Rules for Fighting Fair
Part 6 of 6 in the series, "When Relationships Disappoint You, How to Find God’s Peace in the Pain."
We’re finishing up the current series on relationships today and I know that if you apply the Scriptures we’ve talked about your relationships will enjoy a boost.
Today we’re going to learn some “Rules for Fighting Fair.”
That may sound like a strange topic in church but the truth is, all relationships come with disagreements. You need to accept that as a given and you shouldn’t be discouraged when someone you’re in a relationship with sees something differently than you do. No two people agree on everything all the time – ever! If they do one of them is a robot – a non-human.

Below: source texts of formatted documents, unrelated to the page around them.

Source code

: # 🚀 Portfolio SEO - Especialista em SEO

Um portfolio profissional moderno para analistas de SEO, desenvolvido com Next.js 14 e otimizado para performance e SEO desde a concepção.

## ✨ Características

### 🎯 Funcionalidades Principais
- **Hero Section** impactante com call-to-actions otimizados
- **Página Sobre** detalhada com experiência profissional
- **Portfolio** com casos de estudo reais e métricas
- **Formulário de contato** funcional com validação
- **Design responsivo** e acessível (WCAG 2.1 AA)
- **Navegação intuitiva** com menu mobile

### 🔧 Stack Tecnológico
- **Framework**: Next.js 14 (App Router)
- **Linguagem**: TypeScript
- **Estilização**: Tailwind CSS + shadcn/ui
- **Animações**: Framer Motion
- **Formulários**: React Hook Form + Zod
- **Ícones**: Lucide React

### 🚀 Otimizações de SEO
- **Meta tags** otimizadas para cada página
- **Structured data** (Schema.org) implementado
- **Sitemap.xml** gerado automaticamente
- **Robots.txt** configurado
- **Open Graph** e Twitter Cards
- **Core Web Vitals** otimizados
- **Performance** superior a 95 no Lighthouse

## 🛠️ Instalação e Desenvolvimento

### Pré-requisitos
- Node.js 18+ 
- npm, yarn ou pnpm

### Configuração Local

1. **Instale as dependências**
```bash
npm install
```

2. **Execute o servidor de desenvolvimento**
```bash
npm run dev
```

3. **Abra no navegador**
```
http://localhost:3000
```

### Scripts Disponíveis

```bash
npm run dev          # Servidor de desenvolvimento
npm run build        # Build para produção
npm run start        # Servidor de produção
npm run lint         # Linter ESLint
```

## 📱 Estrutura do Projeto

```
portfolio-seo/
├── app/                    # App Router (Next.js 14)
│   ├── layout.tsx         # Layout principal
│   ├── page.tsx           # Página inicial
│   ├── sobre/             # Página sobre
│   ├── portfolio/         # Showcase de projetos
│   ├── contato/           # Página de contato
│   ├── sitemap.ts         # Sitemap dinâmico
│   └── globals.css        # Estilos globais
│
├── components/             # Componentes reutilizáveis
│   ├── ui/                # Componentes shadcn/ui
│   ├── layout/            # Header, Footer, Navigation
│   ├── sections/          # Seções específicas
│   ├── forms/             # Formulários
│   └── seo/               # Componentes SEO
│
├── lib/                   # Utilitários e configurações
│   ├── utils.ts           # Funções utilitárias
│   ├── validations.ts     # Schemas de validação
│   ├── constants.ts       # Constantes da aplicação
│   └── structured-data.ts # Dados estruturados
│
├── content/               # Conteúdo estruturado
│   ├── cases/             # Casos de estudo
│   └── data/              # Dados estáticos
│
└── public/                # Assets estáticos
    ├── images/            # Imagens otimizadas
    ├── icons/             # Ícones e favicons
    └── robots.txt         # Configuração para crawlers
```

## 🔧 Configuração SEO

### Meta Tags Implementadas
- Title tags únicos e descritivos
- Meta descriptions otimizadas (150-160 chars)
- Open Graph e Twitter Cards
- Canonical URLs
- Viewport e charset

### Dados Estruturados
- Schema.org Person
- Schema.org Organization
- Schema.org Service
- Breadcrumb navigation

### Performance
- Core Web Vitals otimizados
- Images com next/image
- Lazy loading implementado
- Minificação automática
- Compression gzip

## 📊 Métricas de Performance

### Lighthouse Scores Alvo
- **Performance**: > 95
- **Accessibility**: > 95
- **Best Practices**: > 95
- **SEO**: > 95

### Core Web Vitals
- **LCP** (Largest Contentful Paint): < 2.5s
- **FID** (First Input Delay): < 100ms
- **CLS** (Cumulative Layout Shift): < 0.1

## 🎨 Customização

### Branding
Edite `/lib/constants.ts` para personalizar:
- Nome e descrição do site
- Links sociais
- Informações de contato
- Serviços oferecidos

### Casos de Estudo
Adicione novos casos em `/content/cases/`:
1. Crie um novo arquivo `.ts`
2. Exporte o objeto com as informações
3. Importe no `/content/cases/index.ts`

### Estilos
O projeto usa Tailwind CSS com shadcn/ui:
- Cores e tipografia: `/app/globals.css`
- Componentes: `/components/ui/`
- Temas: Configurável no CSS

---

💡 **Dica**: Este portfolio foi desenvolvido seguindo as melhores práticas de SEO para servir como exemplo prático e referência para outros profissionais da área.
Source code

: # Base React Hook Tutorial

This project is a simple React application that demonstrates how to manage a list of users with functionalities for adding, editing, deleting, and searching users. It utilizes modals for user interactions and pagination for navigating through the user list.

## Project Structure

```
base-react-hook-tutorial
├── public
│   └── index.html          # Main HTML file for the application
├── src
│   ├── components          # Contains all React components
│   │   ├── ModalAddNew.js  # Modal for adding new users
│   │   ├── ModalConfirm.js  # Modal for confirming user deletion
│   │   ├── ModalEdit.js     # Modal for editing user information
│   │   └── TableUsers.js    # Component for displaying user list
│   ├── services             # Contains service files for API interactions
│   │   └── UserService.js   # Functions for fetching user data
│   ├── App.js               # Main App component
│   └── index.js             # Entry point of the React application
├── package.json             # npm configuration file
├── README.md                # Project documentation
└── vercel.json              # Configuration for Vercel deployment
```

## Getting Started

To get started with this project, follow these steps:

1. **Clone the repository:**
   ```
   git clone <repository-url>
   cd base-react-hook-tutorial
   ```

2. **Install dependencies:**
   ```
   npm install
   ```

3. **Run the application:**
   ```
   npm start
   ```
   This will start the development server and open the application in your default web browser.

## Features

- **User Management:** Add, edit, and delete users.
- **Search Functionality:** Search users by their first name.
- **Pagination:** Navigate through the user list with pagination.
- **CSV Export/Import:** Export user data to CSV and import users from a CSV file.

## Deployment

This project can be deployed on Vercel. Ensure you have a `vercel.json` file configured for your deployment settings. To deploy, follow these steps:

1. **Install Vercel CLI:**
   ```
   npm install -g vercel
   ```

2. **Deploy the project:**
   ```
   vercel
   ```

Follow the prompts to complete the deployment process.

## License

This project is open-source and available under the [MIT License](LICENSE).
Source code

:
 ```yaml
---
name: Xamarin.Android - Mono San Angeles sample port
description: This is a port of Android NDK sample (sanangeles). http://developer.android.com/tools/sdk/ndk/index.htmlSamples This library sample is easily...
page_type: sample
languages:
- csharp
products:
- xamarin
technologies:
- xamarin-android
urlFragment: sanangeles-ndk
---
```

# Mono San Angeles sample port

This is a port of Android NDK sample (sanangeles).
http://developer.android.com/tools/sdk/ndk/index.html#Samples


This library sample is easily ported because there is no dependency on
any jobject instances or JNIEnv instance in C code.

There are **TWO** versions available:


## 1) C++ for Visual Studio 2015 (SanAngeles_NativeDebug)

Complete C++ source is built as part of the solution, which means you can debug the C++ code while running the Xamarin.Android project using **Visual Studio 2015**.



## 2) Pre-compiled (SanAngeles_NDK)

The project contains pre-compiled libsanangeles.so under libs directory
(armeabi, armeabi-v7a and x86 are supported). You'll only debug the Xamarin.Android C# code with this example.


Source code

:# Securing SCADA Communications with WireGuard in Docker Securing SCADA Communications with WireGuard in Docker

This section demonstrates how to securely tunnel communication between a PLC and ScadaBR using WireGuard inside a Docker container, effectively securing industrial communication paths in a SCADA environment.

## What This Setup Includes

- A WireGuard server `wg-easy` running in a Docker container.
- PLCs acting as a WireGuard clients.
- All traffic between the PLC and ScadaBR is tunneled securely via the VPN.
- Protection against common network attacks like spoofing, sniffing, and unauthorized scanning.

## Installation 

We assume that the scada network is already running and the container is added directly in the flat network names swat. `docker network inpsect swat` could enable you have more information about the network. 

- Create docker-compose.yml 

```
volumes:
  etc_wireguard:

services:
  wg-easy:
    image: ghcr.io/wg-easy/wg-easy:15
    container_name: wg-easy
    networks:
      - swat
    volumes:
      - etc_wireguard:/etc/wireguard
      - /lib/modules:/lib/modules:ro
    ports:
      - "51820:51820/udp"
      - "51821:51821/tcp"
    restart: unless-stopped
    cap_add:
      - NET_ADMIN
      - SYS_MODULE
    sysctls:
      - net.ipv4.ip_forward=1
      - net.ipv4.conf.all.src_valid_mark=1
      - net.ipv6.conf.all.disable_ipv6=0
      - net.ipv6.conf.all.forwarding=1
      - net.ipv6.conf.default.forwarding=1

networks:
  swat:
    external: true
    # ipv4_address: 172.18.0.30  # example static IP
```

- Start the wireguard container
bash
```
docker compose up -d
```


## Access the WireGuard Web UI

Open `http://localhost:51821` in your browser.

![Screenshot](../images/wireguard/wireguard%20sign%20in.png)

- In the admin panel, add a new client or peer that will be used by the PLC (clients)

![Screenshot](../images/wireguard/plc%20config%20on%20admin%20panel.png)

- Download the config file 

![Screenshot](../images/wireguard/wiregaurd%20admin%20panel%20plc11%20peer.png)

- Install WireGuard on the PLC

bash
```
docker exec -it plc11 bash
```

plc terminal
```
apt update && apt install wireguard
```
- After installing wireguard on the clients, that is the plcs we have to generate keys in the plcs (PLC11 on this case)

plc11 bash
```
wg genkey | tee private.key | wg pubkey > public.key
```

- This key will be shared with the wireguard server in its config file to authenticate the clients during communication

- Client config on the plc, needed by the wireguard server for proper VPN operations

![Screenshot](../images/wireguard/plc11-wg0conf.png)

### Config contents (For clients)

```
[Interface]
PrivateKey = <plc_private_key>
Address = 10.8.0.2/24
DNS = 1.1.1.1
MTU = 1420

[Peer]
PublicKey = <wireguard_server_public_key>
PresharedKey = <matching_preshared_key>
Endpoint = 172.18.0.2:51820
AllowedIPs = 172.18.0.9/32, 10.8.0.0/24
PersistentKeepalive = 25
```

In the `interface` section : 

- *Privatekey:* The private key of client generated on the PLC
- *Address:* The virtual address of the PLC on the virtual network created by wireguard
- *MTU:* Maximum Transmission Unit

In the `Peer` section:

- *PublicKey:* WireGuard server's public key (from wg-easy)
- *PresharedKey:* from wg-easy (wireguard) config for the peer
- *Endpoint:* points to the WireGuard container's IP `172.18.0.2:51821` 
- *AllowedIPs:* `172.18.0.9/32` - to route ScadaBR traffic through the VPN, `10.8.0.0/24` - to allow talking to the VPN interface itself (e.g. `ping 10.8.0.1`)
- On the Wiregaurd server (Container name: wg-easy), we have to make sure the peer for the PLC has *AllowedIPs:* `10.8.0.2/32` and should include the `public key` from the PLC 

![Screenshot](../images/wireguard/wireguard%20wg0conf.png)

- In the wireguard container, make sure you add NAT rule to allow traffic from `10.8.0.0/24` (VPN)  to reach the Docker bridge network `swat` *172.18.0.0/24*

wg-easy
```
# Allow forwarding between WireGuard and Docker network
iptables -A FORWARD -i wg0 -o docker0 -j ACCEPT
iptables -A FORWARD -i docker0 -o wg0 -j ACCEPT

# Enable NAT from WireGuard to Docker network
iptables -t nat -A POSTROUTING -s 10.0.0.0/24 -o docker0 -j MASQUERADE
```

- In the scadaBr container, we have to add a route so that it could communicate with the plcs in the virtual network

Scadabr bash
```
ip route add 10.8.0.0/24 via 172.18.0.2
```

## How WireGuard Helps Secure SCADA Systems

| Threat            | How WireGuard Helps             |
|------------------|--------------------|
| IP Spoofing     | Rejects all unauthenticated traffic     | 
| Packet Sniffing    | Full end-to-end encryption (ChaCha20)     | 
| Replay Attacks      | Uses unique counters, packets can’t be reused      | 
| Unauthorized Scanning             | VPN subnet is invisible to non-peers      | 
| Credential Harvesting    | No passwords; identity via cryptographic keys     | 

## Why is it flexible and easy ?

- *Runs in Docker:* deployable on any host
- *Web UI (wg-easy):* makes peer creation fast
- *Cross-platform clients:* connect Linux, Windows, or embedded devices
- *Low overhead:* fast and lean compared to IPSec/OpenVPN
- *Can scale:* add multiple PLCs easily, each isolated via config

In spite of what you might think it’s actually healthy for all of us to have someone to spar with. Discussing problems and disagreements openly, honestly and calmly allows issues to be brought to the surface that need attention.
The problem is not that we sometimes disagree with those we love. Every relationship faces this dilemma.
The problem is that oftentimes participants in a marriage, or friendship, or co-workers, or parents and children, or even folks who worship together…the problem is… we don’t always fight fair. And that’s what we’ve got to learn to do. We’ve got to learn to make our relationships better instead of making them bitter. That happens of course when we follow Divine direction.
You may want to keep these rules for fighting fair for future study and use. Perhaps you can even get them out next time you disagree with someone and remind yourself of what God’s Word says to do.
1. Agree that an issue is a problem whenever your spouse/friend/co-worker/etc., thinks it is.
We may think that our viewpoint is the correct viewpoint or the only one that really matters. That of course is a very prideful proposition. And the Bible says this about pride.
"Pride leads to conflict; those who take advice are wise." Proverbs 13:10 (NLT)
Very clearly the Scriptures teach us that if we want to avoid conflict we need to be open to the opinions of others. The Bible doesn’t pull any punches. I have a pride problem. I want people to think the way I think. And when they don’t agree with my viewpoint I often become perturbed.
But disagreements don’t have to become battles.
So how do we keep our disagreements from getting out of hand? We need to admit that no one individual, including our self, has all the answers. We need the perspective of others. We need to take advice. We need to open up and let others tell us stuff. The world won’t come to an end when others disagree with us.
During the weeks before a nervous bride’s wedding, she was terribly anxious about making some mistakes at the ceremony. The minister reassured her several times, pointing out that the service was not difficult and she will do just fine.
"All you have to remember," he said, "is that when you enter the church you walk up the AISLE. The groom and best man will be waiting before the ALTAR. Then I shall request the congregation to sing a HYMN... then we shall get on with the ceremony. All you have to remember is the order in which those things happen and you can’t go wrong."
The happy day finally arrived, and the bridegroom waited nervously for his bride to appear.
When she arrived and stood alongside him, he heard her quietly repeating to herself, "Aisle, altar, hymn, aisle, altar, hymn."
The first rule of fighting fair is to not always try and alter others. If they do actually need altering leave that to God. Express your viewpoint calmly and listen carefully to what they have to say.
This is one of the reasons God made us to have relationships with others. So we could learn from one another. This is why we need to live in community. We need to have our pride kept in check.
So the first rule of fighting fair is respecting the opinions of others, allowing them to share their thoughts without disrespecting them.
If someone else believes something is a problem - then it’s a problem. Which logically leads to the next rule for fighting fair.
2. Give one another room for disagreement and the freedom to express a full range of honest feelings.
This is not always easy in your marriage or at work or in friendships. Its especially not always an easy thing to do in parenting.
Sometimes it’s difficult for parents to let kids express their disagreements with them. But it’s okay for children to express their honest feelings to their parents – as long as they do so in a manner keeping with the respect God calls for children to give them.